### PROBLEM DESCRIPTION
Read the data below line by line and copy each one with "sudo" in it.

### Collected data
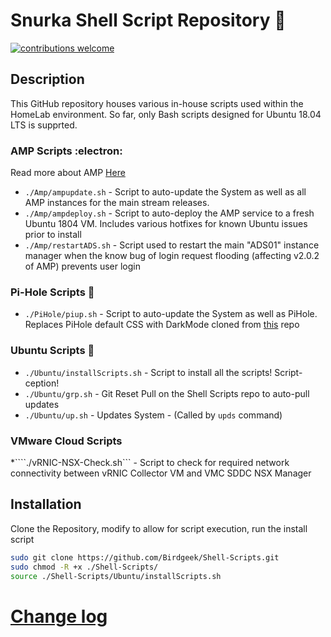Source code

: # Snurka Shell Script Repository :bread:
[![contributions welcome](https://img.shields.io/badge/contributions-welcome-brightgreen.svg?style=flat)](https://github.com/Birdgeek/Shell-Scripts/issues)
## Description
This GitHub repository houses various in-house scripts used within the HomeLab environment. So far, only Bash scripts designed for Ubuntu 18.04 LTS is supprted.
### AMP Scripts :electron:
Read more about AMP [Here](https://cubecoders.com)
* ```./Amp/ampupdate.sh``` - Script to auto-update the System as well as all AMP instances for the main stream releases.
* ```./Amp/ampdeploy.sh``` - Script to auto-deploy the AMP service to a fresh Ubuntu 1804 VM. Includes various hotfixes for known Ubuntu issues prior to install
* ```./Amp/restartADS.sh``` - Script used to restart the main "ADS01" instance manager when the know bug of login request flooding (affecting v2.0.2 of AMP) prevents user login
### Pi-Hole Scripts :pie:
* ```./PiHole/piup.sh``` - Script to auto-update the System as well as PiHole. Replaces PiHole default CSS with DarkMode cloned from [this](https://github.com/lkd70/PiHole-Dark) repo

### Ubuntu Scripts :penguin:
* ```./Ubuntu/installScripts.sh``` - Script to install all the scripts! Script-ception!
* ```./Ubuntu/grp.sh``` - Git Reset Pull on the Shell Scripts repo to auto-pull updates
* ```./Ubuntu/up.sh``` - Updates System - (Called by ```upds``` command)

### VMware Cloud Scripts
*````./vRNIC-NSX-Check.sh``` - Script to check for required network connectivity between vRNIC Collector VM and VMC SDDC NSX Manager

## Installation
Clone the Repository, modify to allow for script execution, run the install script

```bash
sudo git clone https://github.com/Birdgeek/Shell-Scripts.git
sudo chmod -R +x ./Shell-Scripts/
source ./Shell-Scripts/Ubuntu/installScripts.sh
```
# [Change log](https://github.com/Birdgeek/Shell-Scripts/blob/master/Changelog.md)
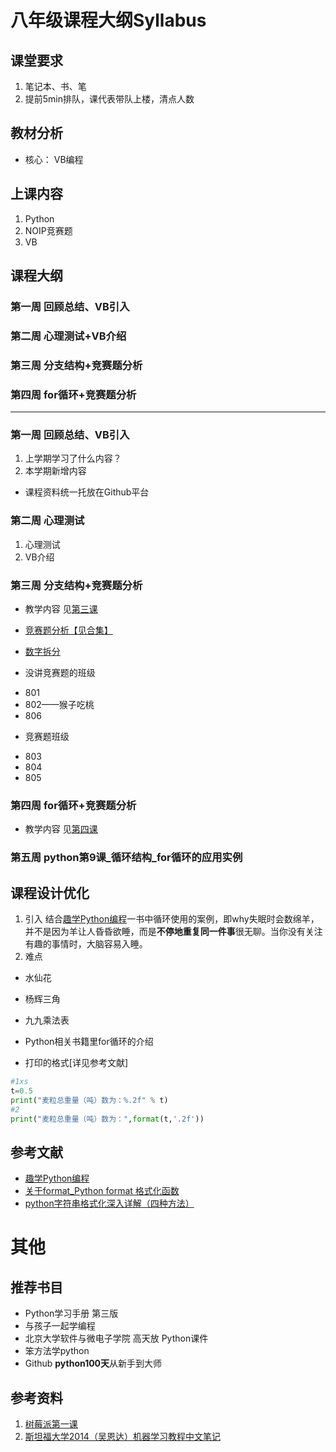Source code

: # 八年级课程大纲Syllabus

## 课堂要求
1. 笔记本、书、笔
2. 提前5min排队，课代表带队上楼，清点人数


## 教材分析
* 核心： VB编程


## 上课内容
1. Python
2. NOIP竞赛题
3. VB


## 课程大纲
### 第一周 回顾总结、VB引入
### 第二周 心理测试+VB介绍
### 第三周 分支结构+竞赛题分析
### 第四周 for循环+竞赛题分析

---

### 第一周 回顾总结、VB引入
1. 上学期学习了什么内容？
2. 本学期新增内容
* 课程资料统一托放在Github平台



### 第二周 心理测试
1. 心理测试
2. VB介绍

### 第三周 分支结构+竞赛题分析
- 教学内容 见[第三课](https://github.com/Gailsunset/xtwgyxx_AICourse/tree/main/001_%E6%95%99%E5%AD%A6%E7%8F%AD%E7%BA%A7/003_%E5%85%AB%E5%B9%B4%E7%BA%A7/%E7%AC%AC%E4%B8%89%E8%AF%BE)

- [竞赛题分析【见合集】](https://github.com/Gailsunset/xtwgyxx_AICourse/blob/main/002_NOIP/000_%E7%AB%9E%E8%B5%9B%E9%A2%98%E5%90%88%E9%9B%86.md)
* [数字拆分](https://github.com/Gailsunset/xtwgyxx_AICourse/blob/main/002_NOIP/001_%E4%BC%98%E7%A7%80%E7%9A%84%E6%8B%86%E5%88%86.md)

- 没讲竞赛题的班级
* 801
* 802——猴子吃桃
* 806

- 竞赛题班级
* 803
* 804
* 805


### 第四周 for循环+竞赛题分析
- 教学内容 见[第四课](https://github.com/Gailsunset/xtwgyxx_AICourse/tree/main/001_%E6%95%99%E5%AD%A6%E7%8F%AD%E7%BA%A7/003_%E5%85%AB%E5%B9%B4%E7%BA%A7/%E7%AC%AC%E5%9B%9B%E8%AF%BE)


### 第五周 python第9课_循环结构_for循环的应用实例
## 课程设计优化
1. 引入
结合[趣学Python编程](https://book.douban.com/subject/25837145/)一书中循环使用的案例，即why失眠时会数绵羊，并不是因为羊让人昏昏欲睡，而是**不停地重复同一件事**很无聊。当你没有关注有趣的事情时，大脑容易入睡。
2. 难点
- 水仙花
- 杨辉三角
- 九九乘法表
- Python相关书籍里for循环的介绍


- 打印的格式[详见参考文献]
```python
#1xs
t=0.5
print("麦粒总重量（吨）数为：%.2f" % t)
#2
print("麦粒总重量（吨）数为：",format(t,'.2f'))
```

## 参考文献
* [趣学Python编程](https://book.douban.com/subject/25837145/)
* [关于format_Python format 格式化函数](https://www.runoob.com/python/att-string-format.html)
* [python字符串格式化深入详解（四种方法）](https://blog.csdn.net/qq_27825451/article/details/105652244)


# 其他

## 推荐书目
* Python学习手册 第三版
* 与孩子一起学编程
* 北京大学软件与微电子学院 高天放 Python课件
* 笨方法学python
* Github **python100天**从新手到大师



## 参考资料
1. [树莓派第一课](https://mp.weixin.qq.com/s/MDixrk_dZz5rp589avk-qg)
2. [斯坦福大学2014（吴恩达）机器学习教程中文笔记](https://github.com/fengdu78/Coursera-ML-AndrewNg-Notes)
* * *
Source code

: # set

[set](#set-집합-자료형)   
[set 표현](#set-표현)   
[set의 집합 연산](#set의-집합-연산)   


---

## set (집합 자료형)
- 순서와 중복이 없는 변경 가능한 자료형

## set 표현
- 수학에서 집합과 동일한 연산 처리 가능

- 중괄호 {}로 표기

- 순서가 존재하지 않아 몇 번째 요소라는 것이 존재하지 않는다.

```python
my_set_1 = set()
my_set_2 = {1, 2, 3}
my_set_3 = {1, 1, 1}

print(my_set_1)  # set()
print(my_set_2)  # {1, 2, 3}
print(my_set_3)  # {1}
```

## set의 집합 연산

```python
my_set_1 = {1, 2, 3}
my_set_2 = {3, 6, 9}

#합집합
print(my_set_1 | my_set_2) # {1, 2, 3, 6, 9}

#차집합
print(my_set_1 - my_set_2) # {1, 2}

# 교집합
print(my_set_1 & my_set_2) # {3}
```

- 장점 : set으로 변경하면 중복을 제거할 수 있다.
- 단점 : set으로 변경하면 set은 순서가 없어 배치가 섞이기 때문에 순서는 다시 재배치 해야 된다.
--
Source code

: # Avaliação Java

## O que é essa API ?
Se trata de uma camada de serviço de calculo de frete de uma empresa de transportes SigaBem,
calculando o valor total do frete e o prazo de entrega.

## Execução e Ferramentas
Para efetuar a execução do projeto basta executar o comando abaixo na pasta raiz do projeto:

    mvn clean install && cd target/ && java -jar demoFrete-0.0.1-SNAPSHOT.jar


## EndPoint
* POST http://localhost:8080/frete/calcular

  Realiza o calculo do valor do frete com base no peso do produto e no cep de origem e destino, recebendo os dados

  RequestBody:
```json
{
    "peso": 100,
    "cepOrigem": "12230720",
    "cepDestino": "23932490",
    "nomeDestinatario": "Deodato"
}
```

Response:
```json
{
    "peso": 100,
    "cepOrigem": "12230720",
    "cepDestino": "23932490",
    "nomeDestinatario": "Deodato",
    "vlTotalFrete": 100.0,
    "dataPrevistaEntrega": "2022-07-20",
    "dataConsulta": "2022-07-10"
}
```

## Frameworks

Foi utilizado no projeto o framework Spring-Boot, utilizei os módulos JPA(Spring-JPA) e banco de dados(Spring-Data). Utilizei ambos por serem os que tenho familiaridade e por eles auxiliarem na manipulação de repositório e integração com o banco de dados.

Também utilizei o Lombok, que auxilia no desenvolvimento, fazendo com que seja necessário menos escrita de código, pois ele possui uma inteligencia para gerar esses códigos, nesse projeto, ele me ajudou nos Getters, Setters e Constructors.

### EXERCISE OUTPUT
sudo git clone https://github.com/Birdgeek/Shell-Scripts.git
sudo chmod -R +x ./Shell-Scripts/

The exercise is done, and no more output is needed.